* [PROBLEM REQUIREMENTS]:
Restate the records in full, keeping every word as it is.

[Start of Attachment]

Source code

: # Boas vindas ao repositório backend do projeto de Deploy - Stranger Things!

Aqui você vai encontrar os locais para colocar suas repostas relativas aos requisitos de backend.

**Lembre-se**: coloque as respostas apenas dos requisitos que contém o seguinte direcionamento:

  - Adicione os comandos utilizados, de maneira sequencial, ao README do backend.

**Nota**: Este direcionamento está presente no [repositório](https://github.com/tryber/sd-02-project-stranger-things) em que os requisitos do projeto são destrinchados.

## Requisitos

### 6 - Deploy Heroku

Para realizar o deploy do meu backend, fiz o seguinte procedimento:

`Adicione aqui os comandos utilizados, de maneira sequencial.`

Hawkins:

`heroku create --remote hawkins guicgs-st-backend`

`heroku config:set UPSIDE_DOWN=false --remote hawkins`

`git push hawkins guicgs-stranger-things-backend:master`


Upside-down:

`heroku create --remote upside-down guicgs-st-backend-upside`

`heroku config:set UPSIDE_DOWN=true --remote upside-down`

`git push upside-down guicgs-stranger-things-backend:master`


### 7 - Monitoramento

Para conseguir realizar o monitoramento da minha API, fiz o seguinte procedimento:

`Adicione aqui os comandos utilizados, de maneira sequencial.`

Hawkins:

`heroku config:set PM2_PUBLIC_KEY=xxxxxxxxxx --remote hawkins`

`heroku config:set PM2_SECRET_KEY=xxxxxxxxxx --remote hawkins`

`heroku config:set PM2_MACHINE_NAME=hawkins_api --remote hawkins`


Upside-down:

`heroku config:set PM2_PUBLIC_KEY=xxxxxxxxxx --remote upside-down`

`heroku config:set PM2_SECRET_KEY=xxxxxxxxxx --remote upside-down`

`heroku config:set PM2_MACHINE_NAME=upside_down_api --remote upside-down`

[End of Attachment]

* [SOLUTION TO THIS TASK]:
Source code

: # Boas vindas ao repositório backend do projeto de Deploy - Stranger Things!

Aqui você vai encontrar os locais para colocar suas repostas relativas aos requisitos de backend.

**Lembre-se**: coloque as respostas apenas dos requisitos que contém o seguinte direcionamento:

  - Adicione os comandos utilizados, de maneira sequencial, ao README do backend.

**Nota**: Este direcionamento está presente no [repositório](https://github.com/tryber/sd-02-project-stranger-things) em que os requisitos do projeto são destrinchados.

## Requisitos

### 6 - Deploy Heroku

Para realizar o deploy do meu backend, fiz o seguinte procedimento:

`Adicione aqui os comandos utilizados, de maneira sequencial.`

Hawkins:

`heroku create --remote hawkins guicgs-st-backend`

`heroku config:set UPSIDE_DOWN=false --remote hawkins`

`git push hawkins guicgs-stranger-things-backend:master`


Upside-down:

`heroku create --remote upside-down guicgs-st-backend-upside`

`heroku config:set UPSIDE_DOWN=true --remote upside-down`

`git push upside-down guicgs-stranger-things-backend:master`


### 7 - Monitoramento

Para conseguir realizar o monitoramento da minha API, fiz o seguinte procedimento:

`Adicione aqui os comandos utilizados, de maneira sequencial.`

Hawkins:

`heroku config:set PM2_PUBLIC_KEY=xxxxxxxxxx --remote hawkins`

`heroku config:set PM2_SECRET_KEY=xxxxxxxxxx --remote hawkins`

`heroku config:set PM2_MACHINE_NAME=hawkins_api --remote hawkins`


Upside-down:

`heroku config:set PM2_PUBLIC_KEY=xxxxxxxxxx --remote upside-down`

`heroku config:set PM2_SECRET_KEY=xxxxxxxxxx --remote upside-down`

`heroku config:set PM2_MACHINE_NAME=upside_down_api --remote upside-down`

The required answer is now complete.